= PROVIDED RECORDS =
=======

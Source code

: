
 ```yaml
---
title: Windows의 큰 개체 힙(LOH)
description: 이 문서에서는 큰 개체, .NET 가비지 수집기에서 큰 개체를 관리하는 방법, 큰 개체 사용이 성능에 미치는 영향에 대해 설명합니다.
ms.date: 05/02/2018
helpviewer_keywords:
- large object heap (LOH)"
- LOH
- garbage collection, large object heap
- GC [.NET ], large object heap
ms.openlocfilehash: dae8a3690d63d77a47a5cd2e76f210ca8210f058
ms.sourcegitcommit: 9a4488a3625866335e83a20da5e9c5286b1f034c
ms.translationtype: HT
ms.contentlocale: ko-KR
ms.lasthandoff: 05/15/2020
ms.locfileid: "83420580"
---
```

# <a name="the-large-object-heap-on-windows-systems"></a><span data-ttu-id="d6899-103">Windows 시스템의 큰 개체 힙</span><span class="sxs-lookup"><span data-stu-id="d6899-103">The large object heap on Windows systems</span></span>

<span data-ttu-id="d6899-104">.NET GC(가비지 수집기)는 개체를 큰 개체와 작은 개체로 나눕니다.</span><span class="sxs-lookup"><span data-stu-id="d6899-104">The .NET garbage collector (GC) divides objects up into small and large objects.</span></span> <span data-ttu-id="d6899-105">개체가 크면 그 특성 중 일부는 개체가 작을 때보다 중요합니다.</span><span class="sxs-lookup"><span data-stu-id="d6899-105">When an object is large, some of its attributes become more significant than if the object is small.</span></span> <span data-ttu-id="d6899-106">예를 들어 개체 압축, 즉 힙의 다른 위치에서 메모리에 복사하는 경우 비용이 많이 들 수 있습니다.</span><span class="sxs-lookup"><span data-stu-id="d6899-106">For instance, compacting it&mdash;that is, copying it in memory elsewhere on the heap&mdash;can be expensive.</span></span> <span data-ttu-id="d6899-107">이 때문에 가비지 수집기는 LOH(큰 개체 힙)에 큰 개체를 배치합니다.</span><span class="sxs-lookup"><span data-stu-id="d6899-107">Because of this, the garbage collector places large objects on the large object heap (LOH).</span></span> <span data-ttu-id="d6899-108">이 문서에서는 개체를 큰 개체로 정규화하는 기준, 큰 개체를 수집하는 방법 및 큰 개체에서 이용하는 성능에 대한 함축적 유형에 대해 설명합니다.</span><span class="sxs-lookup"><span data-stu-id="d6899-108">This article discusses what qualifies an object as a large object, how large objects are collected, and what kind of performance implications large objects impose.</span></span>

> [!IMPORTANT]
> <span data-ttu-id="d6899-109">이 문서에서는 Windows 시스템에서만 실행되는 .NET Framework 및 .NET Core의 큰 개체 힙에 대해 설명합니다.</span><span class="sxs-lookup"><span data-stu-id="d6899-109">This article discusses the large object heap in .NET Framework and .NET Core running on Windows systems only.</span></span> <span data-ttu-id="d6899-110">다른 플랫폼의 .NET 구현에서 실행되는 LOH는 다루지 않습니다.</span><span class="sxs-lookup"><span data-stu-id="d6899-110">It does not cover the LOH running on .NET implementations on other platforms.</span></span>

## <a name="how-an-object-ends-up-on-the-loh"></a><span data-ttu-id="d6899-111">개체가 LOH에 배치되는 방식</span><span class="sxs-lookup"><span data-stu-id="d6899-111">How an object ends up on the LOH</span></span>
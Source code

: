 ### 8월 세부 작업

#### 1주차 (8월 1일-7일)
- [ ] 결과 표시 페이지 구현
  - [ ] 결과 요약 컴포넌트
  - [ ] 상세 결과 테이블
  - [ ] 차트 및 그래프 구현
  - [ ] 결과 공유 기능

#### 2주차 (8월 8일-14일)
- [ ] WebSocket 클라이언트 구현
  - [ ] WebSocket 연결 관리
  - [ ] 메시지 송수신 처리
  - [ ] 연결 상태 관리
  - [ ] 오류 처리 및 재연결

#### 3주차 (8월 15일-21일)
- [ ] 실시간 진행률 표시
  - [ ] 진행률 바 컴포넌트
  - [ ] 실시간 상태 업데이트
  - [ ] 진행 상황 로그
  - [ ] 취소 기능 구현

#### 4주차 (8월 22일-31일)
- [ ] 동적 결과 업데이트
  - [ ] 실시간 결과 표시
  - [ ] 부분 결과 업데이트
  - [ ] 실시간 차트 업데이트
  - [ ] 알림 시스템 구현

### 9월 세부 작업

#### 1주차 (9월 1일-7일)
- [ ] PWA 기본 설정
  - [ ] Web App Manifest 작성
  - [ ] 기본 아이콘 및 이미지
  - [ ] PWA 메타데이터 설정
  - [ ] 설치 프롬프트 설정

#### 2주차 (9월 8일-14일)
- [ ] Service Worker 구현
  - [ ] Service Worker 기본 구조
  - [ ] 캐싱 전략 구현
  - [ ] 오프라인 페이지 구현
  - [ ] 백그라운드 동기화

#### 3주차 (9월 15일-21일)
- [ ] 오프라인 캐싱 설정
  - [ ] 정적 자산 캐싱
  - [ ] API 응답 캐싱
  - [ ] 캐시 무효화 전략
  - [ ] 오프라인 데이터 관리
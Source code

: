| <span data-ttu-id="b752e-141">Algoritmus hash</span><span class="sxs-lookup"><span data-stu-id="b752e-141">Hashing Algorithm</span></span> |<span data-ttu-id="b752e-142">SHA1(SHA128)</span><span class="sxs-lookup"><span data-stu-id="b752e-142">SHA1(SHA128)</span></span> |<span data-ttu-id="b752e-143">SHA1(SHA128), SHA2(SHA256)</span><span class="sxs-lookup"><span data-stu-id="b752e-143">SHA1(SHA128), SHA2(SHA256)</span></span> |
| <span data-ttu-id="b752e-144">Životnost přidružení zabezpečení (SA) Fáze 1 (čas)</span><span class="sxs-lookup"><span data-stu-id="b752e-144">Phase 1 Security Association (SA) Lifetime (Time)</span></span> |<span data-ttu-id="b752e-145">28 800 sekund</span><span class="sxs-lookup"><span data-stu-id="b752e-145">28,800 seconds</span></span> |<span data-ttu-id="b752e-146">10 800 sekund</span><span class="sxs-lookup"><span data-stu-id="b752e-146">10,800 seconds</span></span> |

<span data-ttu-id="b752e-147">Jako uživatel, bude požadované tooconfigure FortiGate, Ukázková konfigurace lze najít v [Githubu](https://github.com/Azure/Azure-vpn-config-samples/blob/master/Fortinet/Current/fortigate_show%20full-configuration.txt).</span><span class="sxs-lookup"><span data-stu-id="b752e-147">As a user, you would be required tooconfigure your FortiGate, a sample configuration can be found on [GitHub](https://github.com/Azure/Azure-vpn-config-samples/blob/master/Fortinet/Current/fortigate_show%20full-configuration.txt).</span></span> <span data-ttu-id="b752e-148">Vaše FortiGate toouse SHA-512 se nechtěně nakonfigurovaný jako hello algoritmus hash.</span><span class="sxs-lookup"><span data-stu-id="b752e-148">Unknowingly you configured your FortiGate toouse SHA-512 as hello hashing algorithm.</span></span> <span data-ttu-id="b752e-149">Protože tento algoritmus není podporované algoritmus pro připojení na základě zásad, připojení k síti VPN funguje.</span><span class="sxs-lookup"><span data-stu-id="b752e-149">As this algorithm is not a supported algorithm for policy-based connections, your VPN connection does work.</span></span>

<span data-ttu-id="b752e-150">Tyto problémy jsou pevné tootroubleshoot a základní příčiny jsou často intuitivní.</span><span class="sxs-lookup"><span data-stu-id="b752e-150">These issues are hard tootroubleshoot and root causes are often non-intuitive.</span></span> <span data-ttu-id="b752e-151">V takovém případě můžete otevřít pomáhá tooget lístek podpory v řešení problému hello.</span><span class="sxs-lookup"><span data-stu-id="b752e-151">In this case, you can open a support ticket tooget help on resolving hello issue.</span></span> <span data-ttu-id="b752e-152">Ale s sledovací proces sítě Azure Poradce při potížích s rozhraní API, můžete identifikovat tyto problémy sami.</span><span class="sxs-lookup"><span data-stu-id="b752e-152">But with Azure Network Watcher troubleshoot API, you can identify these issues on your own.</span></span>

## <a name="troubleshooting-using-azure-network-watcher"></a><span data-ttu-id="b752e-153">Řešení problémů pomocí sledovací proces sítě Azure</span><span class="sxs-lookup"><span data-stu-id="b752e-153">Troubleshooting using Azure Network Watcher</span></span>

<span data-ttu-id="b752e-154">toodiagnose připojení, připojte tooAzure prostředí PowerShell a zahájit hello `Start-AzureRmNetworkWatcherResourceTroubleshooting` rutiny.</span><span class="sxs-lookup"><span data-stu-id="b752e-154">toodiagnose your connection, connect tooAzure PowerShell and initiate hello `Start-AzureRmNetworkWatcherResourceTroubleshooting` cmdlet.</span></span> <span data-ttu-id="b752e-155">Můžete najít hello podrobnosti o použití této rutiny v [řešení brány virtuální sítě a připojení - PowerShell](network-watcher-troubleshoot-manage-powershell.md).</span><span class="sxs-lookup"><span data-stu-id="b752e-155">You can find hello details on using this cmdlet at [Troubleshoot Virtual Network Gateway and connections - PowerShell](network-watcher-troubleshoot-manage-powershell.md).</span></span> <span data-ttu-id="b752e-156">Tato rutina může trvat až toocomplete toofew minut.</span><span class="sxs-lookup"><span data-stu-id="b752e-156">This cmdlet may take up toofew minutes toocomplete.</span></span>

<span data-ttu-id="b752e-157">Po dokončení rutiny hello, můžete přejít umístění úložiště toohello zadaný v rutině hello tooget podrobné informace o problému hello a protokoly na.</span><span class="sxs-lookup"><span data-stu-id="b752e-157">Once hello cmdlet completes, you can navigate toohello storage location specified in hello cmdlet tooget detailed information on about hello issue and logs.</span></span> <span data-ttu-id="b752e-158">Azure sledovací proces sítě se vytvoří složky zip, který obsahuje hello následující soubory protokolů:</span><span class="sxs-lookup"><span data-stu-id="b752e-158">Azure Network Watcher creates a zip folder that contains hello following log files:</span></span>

=======

= WORK TASK =
Only the lines above starting with the one with "- [ ] 캐시 무효화 전략" and going through the one with "connection does work.</span></span>" are to be copied, word for word and with both ends kept.

= ANSWER SPACE =
  - [ ] 캐시 무효화 전략
  - [ ] 오프라인 데이터 관리
Source code

:| <span data-ttu-id="b752e-141">Algoritmus hash</span><span class="sxs-lookup"><span data-stu-id="b752e-141">Hashing Algorithm</span></span> |<span data-ttu-id="b752e-142">SHA1(SHA128)</span><span class="sxs-lookup"><span data-stu-id="b752e-142">SHA1(SHA128)</span></span> |<span data-ttu-id="b752e-143">SHA1(SHA128), SHA2(SHA256)</span><span class="sxs-lookup"><span data-stu-id="b752e-143">SHA1(SHA128), SHA2(SHA256)</span></span> |
| <span data-ttu-id="b752e-144">Životnost přidružení zabezpečení (SA) Fáze 1 (čas)</span><span class="sxs-lookup"><span data-stu-id="b752e-144">Phase 1 Security Association (SA) Lifetime (Time)</span></span> |<span data-ttu-id="b752e-145">28 800 sekund</span><span class="sxs-lookup"><span data-stu-id="b752e-145">28,800 seconds</span></span> |<span data-ttu-id="b752e-146">10 800 sekund</span><span class="sxs-lookup"><span data-stu-id="b752e-146">10,800 seconds</span></span> |

<span data-ttu-id="b752e-147">Jako uživatel, bude požadované tooconfigure FortiGate, Ukázková konfigurace lze najít v [Githubu](https://github.com/Azure/Azure-vpn-config-samples/blob/master/Fortinet/Current/fortigate_show%20full-configuration.txt).</span><span class="sxs-lookup"><span data-stu-id="b752e-147">As a user, you would be required tooconfigure your FortiGate, a sample configuration can be found on [GitHub](https://github.com/Azure/Azure-vpn-config-samples/blob/master/Fortinet/Current/fortigate_show%20full-configuration.txt).</span></span> <span data-ttu-id="b752e-148">Vaše FortiGate toouse SHA-512 se nechtěně nakonfigurovaný jako hello algoritmus hash.</span><span class="sxs-lookup"><span data-stu-id="b752e-148">Unknowingly you configured your FortiGate toouse SHA-512 as hello hashing algorithm.</span></span> <span data-ttu-id="b752e-149">Protože tento algoritmus není podporované algoritmus pro připojení na základě zásad, připojení k síti VPN funguje.</span><span class="sxs-lookup"><span data-stu-id="b752e-149">As this algorithm is not a supported algorithm for policy-based connections, your VPN connection does work.</span></span>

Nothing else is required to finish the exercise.